→ **TASK DIRECTIONS**
Word for word, retype the tail of the data below, starting with the line that has "- **Sources:** Dark" and including the last line.

______

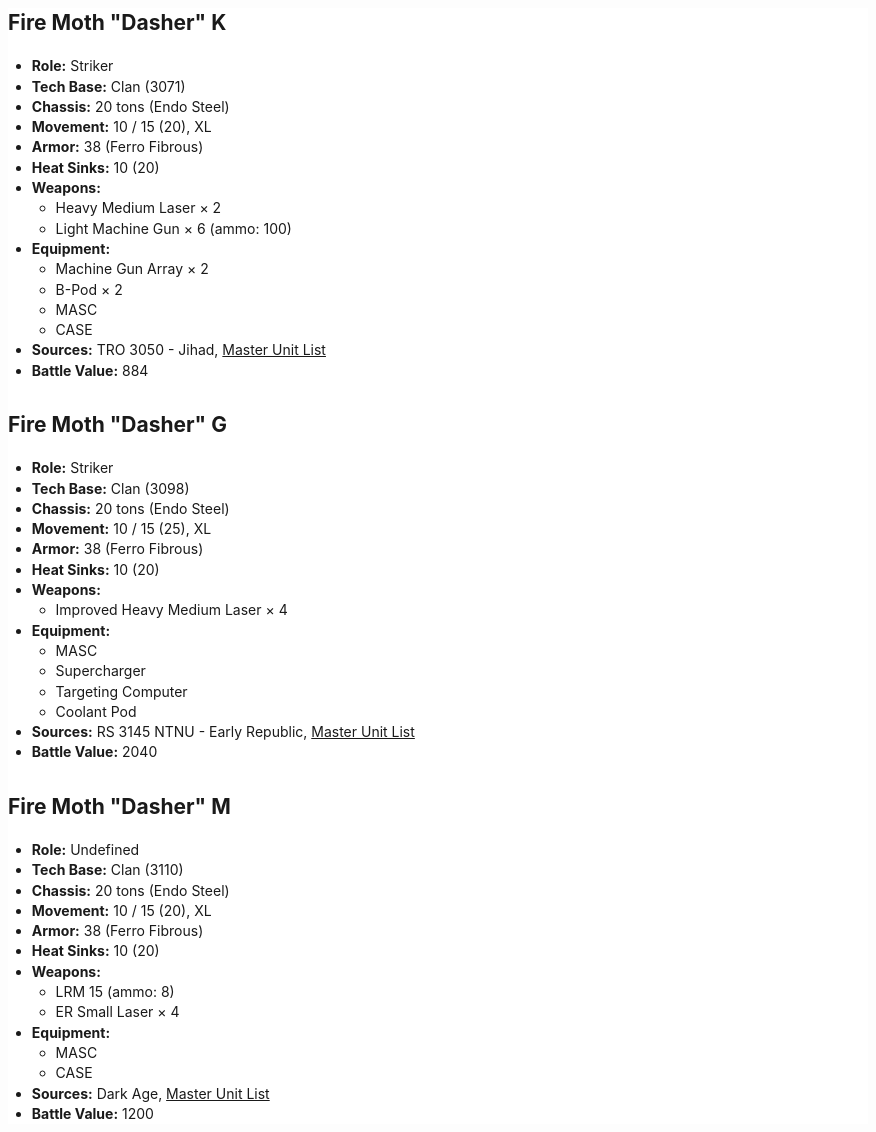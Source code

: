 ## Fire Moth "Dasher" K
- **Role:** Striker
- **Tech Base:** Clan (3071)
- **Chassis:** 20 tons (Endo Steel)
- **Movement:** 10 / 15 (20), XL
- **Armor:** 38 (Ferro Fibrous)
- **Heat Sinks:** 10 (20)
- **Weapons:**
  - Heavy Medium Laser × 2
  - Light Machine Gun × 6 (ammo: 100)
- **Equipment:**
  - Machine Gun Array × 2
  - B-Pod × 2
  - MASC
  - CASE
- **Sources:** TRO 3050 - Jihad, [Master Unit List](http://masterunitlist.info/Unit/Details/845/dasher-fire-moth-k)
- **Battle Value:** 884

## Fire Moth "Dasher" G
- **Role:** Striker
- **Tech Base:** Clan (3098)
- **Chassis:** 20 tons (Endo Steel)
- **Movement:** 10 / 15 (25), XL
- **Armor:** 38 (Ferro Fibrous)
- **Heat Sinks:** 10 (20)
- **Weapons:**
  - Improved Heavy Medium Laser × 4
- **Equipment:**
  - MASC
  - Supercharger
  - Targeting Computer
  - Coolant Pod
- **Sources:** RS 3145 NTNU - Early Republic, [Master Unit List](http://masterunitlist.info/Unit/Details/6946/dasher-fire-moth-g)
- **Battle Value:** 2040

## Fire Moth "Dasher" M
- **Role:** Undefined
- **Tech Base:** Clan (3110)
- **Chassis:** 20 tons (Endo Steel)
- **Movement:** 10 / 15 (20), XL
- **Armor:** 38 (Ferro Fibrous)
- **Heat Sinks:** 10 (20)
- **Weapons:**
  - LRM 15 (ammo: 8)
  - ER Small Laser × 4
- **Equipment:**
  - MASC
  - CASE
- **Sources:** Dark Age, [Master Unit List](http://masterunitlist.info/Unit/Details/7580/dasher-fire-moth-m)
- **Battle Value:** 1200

______

→ **SOLUTION FOR THIS PROBLEM**
- **Sources:** Dark Age, [Master Unit List](http://masterunitlist.info/Unit/Details/7580/dasher-fire-moth-m)
- **Battle Value:** 1200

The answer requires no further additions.